*Task statement:* Please state how many lines of the data below contain the word "remove", offering nothing besides the number.

*Extracted data:*
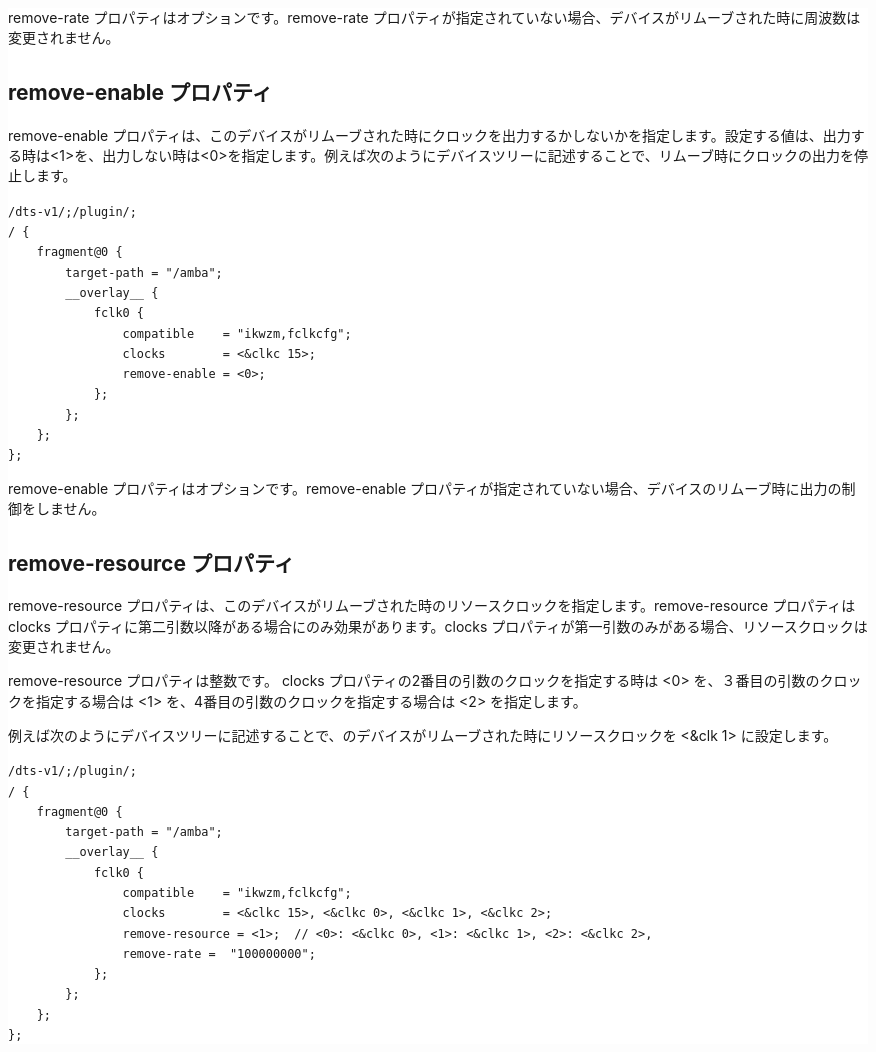 


remove-rate プロパティはオプションです。remove-rate プロパティが指定されていない場合、デバイスがリムーブされた時に周波数は変更されません。




## remove-enable プロパティ


remove-enable プロパティは、このデバイスがリムーブされた時にクロックを出力するかしないかを指定します。設定する値は、出力する時は<1>を、出力しない時は<0>を指定します。例えば次のようにデバイスツリーに記述することで、リムーブ時にクロックの出力を停止します。


```devicetree:fclk0-zynq-zybo.dts
/dts-v1/;/plugin/;
/ {
	fragment@0 {
		target-path = "/amba";
		__overlay__ {
			fclk0 {
				compatible    = "ikwzm,fclkcfg";
				clocks        = <&clkc 15>;
				remove-enable = <0>;
			};
		};
	};
};

```




remove-enable プロパティはオプションです。remove-enable プロパティが指定されていない場合、デバイスのリムーブ時に出力の制御をしません。   



## remove-resource プロパティ


remove-resource プロパティは、このデバイスがリムーブされた時のリソースクロックを指定します。remove-resource プロパティは clocks プロパティに第二引数以降がある場合にのみ効果があります。clocks プロパティが第一引数のみがある場合、リソースクロックは変更されません。

remove-resource プロパティは整数です。 clocks プロパティの2番目の引数のクロックを指定する時は <0> を、３番目の引数のクロックを指定する場合は <1> を、4番目の引数のクロックを指定する場合は <2> を指定します。



例えば次のようにデバイスツリーに記述することで、のデバイスがリムーブされた時にリソースクロックを <&clk 1> に設定します。


```devicetree:fclk0-zynq-zybo.dts
/dts-v1/;/plugin/;
/ {
	fragment@0 {
		target-path = "/amba";
		__overlay__ {
			fclk0 {
				compatible    = "ikwzm,fclkcfg";
				clocks        = <&clkc 15>, <&clkc 0>, <&clkc 1>, <&clkc 2>;
				remove-resource = <1>;  // <0>: <&clkc 0>, <1>: <&clkc 1>, <2>: <&clkc 2>,
				remove-rate =  "100000000";
			};
		};
	};
};

```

*Finished exercise:* 10